Functional entry-point for the autograd-aware all-to-all.

nemo_automodel.components.distributed.mamba_cp._all_to_all_cp2hp(
input_: torch.Tensor,
cp_group: torch.distributed.ProcessGroup,
batch_size: int,
) torch.Tensor#

Transform from sequence-sharded to hidden-sharded layout (batch-first).

Parameters:
  • input_ – Tensor of shape [B, L_local, H] (BSHD) or [T, H] (THD) where H is the full hidden dimension on this rank.

  • cp_group – Context-parallel process group.

  • batch_size – Batch size B (needed to recover dimensions after reshape).

Returns:

Tensor of shape [B, L_global, H / cp_size] (BSHD) or [T, H / cp_size] (THD).

nemo_automodel.components.distributed.mamba_cp._all_to_all_hp2cp(
input_: torch.Tensor,
cp_group: torch.distributed.ProcessGroup,
batch_size: int,
) torch.Tensor#

Transform from hidden-sharded to sequence-sharded layout (batch-first).

This is the inverse of :func:_all_to_all_cp2hp.

Parameters:
  • input_ – Tensor of shape [B, L_global, H_local] (BSHD) or [T, H_local] (THD) where H_local = H / cp_size.

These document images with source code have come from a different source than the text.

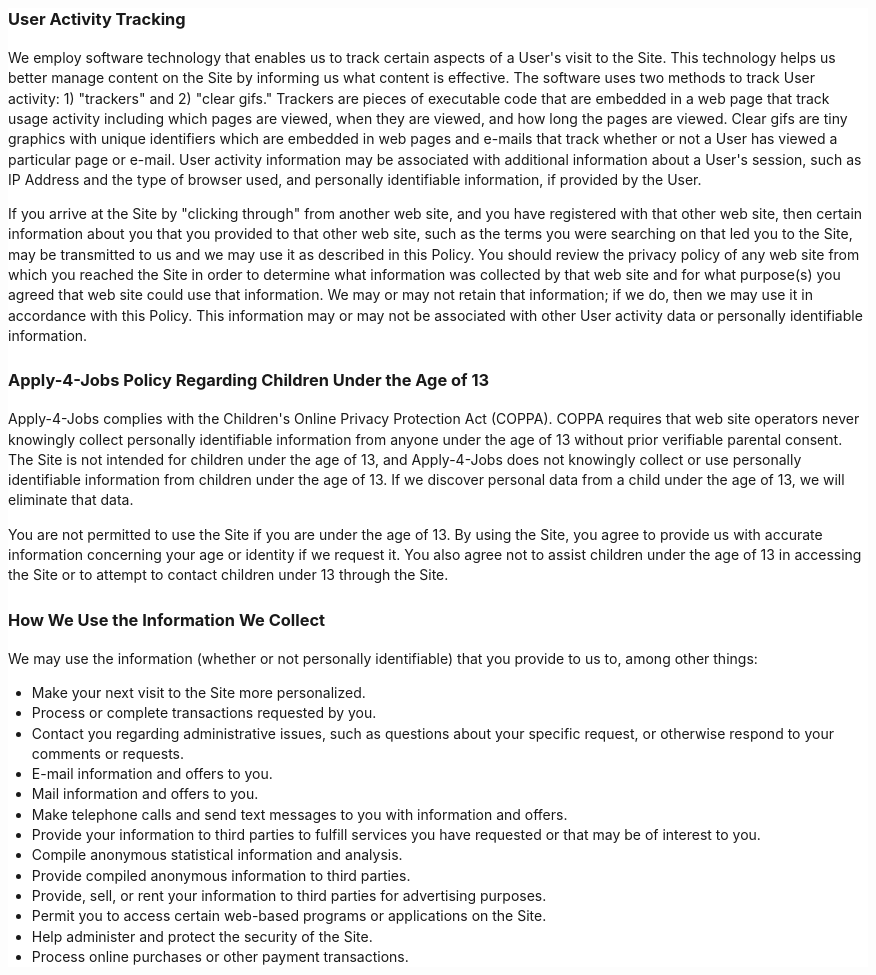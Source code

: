 ### **User Activity Tracking**

We employ software technology that enables us to track certain aspects of a User's visit to the Site. This technology helps us better manage content on the Site by informing us what content is effective. The software uses two methods to track User activity: 1) "trackers" and 2) "clear gifs." Trackers are pieces of executable code that are embedded in a web page that track usage activity including which pages are viewed, when they are viewed, and how long the pages are viewed. Clear gifs are tiny graphics with unique identifiers which are embedded in web pages and e-mails that track whether or not a User has viewed a particular page or e-mail. User activity information may be associated with additional information about a User's session, such as IP Address and the type of browser used, and personally identifiable information, if provided by the User.

If you arrive at the Site by "clicking through" from another web site, and you have registered with that other web site, then certain information about you that you provided to that other web site, such as the terms you were searching on that led you to the Site, may be transmitted to us and we may use it as described in this Policy. You should review the privacy policy of any web site from which you reached the Site in order to determine what information was collected by that web site and for what purpose(s) you agreed that web site could use that information. We may or may not retain that information; if we do, then we may use it in accordance with this Policy. This information may or may not be associated with other User activity data or personally identifiable information.

### **Apply-4-Jobs Policy Regarding Children Under the Age of 13**

Apply-4-Jobs complies with the Children's Online Privacy Protection Act (COPPA). COPPA requires that web site operators never knowingly collect personally identifiable information from anyone under the age of 13 without prior verifiable parental consent. The Site is not intended for children under the age of 13, and Apply-4-Jobs does not knowingly collect or use personally identifiable information from children under the age of 13. If we discover personal data from a child under the age of 13, we will eliminate that data.

You are not permitted to use the Site if you are under the age of 13. By using the Site, you agree to provide us with accurate information concerning your age or identity if we request it. You also agree not to assist children under the age of 13 in accessing the Site or to attempt to contact children under 13 through the Site.

### **How We Use the Information We Collect**

We may use the information (whether or not personally identifiable) that you provide to us to, among other things:

  * Make your next visit to the Site more personalized.
  * Process or complete transactions requested by you.
  * Contact you regarding administrative issues, such as questions about your specific request, or otherwise respond to your comments or requests.
  * E-mail information and offers to you.
  * Mail information and offers to you. 
  * Make telephone calls and send text messages to you with information and offers. 
  * Provide your information to third parties to fulfill services you have requested or that may be of interest to you.
  * Compile anonymous statistical information and analysis. 
  * Provide compiled anonymous information to third parties. 
  * Provide, sell, or rent your information to third parties for advertising purposes.
  * Permit you to access certain web-based programs or applications on the Site.
  * Help administer and protect the security of the Site.
  * Process online purchases or other payment transactions.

  • cp_group – Context-parallel process group.

  • batch_size – Batch size B.

Returns:

Tensor of shape [B, L_local, H] (BSHD) or [T, H] (THD) where L_local = L_global / cp_size and H = H_local * cp_size.

nemo_automodel.components.distributed.mamba_cp._reorder_chunks(
input_: torch.Tensor,
order: list[int],
cu_seqlens: torch.Tensor | None = None,
) torch.Tensor#

Reorder equal-sized chunks of a tensor according to order.

Parameters:
  • input_ – [B, L, H] (BSHD) or [T, H] (THD).

  • order – Permutation indices (length must equal the number of chunks).

  • cu_seqlens – If provided, reorder per-sequence on dim=0 (THD).

nemo_automodel.components.distributed.mamba_cp._deinterleave_packed_seqs(
input_: torch.Tensor,
cu_seqlens: torch.Tensor,
cp_size: int,
) torch.Tensor#

Rearrange tokens from rank-major to sequence-major order after all-to-all.

After _all_to_all_cp2hp on packed 2-D data the token layout along the sequence dimension is::

[rank0_seq0 | rank0_seq1 | ... | rank1_seq0 | rank1_seq1 | ...]

This function rearranges to::

[rank0_seq0 | rank1_seq0 | ... | rank0_seq1 | rank1_seq1 | ...]

so that each sequence’s tokens are contiguous (required by the _undo_attention_load_balancing reorder that follows).

Parameters:
  • input_ – 2-D tensor [T_global, H].

  • cu_seqlens – Local (pre-all-to-all) cumulative sequence lengths.

  • cp_size – Context-parallel world size.

Returns:

Rearranged 2-D tensor with the same shape.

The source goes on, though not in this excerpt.